Luminescence from Droplet-Etched GaAs Quantum Dots at and Close to Room Temperature

by Leonardo Ranasinghe, Christian Heyn, Kristian Deneke, Michael Zocher, Roman Korneev and Wolfgang Hansen

Nanomaterials 2021, 11(3), 690; https://doi.org/10.3390/nano11030690 - 10 Mar 2021

Cited by 5 | Viewed by 3249

Abstract

Epitaxially grown quantum dots (QDs) are established as quantum emitters for quantum information technology, but their operation under ambient conditions remains a challenge. Therefore, we study photoluminescence (PL) emission at and close to room temperature from self-assembled strain-free GaAs quantum dots (QDs) in refilled AlGaAs nanoholes on (001)GaAs substrate. Two major obstacles for room temperature operation are observed. The first is a strong radiative background from the GaAs substrate and the second a significant loss of intensity by more than four orders of magnitude between liquid helium and room temperature. We discuss results obtained on three different sample designs and two excitation wavelengths.

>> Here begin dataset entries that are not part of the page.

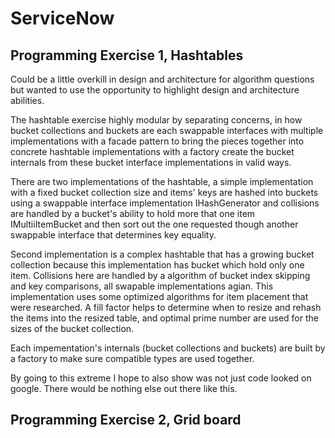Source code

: # ServiceNow
## Programming Exercise 1, Hashtables

Could be a little overkill in design and architecture for algorithm questions but wanted to use the opportunity to highlight design and architecture abilities.

The hashtable exercise highly modular by separating concerns, in how bucket collections and buckets are each swappable interfaces with multiple implementations with a facade pattern to bring the pieces together into concrete hashtable implementations with a factory create the bucket internals from these bucket interface implementations in valid ways.

There are two implementations of the hashtable, a simple implementation with a fixed bucket collection size and items' keys are hashed into buckets using a swappable interface implementation IHashGenerator and collisions are handled by a bucket's ability to hold more that one item IMultiiItemBucket and then sort out the one requested though another swappable interface that determines key equality.

Second implementation is a complex hashtable that has a growing bucket collection because this implementation has bucket which hold only one item.  Collisions here are handled by a algorithm of bucket index skipping and key comparisons, all swapable implementations agian.  This implementation uses some optimized algorithms for item placement that were researched.  A fill factor helps to determine when to resize and rehash the items into the resized table, and optimal prime number are used for the sizes of the bucket collection.

Each impementation's internals (bucket collections and buckets) are built by a factory to make sure compatible types are used together.

By going to this extreme I hope to also show was not just code looked on google.  There would be nothing else out there like this.

## Programming Exercise 2, Grid board

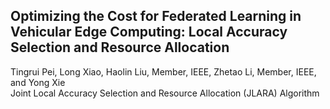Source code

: ## Optimizing the Cost for Federated Learning in Vehicular Edge Computing: Local Accuracy Selection and Resource Allocation
Tingrui Pei, Long Xiao, Haolin Liu, Member, IEEE, Zhetao Li, Member, IEEE, and Yong Xie \
Joint Local Accuracy Selection and Resource Allocation (JLARA) Algorithm
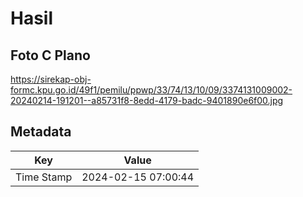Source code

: # Hasil

## Foto C Plano

https://sirekap-obj-formc.kpu.go.id/49f1/pemilu/ppwp/33/74/13/10/09/3374131009002-20240214-191201--a85731f8-8edd-4179-badc-9401890e6f00.jpg


## Metadata

| Key        | Value               |
| ---------- | ------------------- |
| Time Stamp | 2024-02-15 07:00:44 |



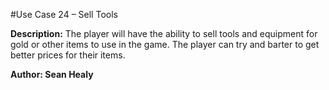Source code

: #Use Case 24 – Sell Tools


**Description:** 
The player will have the ability to sell tools and equipment for gold or other items to use in the game. The player can try and barter to get better prices for their items.

**Author: Sean Healy**
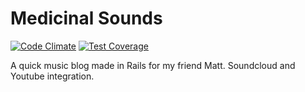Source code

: Medicinal Sounds
===============
[![Code Climate](https://codeclimate.com/github/alexpchin/medicinalsounds/badges/gpa.svg)](https://codeclimate.com/github/alexpchin/medicinalsounds)
[![Test Coverage](https://codeclimate.com/github/alexpchin/medicinalsounds/badges/coverage.svg)](https://codeclimate.com/github/alexpchin/medicinalsounds)

A quick music blog made in Rails for my friend Matt. Soundcloud and Youtube integration.
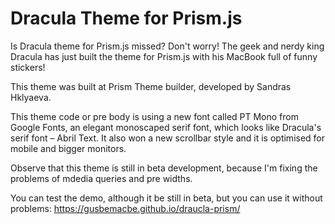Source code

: # Dracula Theme for Prism.js
Is Dracula theme for Prism.js missed? Don't worry! The geek and nerdy king Dracula has just built the theme for Prism.js with his MacBook full of funny stickers!

This theme was built at Prism Theme builder, developed by Sandras Hklyaeva. 

This theme code or pre body is using a new font called PT Mono from Google Fonts, an elegant monoscaped serif font, which looks like Dracula's serif font – Abril Text. It also won a new scrollbar style and it is optimised for mobile and bigger monitors.

Observe that this theme is still in beta development, because I'm fixing the problems of mdedia queries and pre widths.

You can test the demo, although it be still in beta, but you can use it without problems:
https://gusbemacbe.github.io/draucla-prism/ 
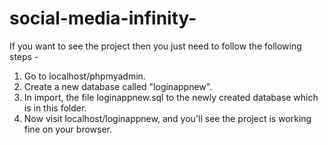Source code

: # social-media-infinity-
If you want to see the project then you just need to follow the following steps -
1) Go to localhost/phpmyadmin.
2) Create a new database called "loginappnew".
3) In import, the file loginappnew.sql to the newly created database which is in this folder.
4) Now visit localhost/loginappnew, and you'll see the project is working fine on your browser. 
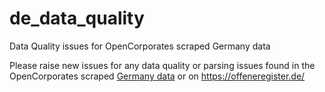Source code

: # de_data_quality
Data Quality issues for OpenCorporates scraped Germany data

Please raise new issues for any data quality or parsing issues found in the OpenCorporates scraped [Germany data](https://opencorporates.com/companies/de) or on https://offeneregister.de/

The PL measurements are performed at room temperature and at T = 200 K, which is obtained using an inexpensive thermoelectric cooler. An optimized sample with an AlGaAs barrier layer thicker than the penetration depth of the exciting green laser light (532 nm) demonstrates clear QD peaks already at room temperature. Samples with thin AlGaAs layers show room temperature emission from the QDs when a blue laser (405 nm) with a reduced optical penetration depth is used for excitation. A model and a fit to the experimental behavior identify dissociation of excitons in the barrier below T = 100 K and thermal escape of excitons from QDs above T = 160 K as the central processes causing PL-intensity loss. Full article

(This article belongs to the Special Issue Quantum Nanostructures by Droplet Epitaxy for Optoelectronics and Quantum Information Technologies)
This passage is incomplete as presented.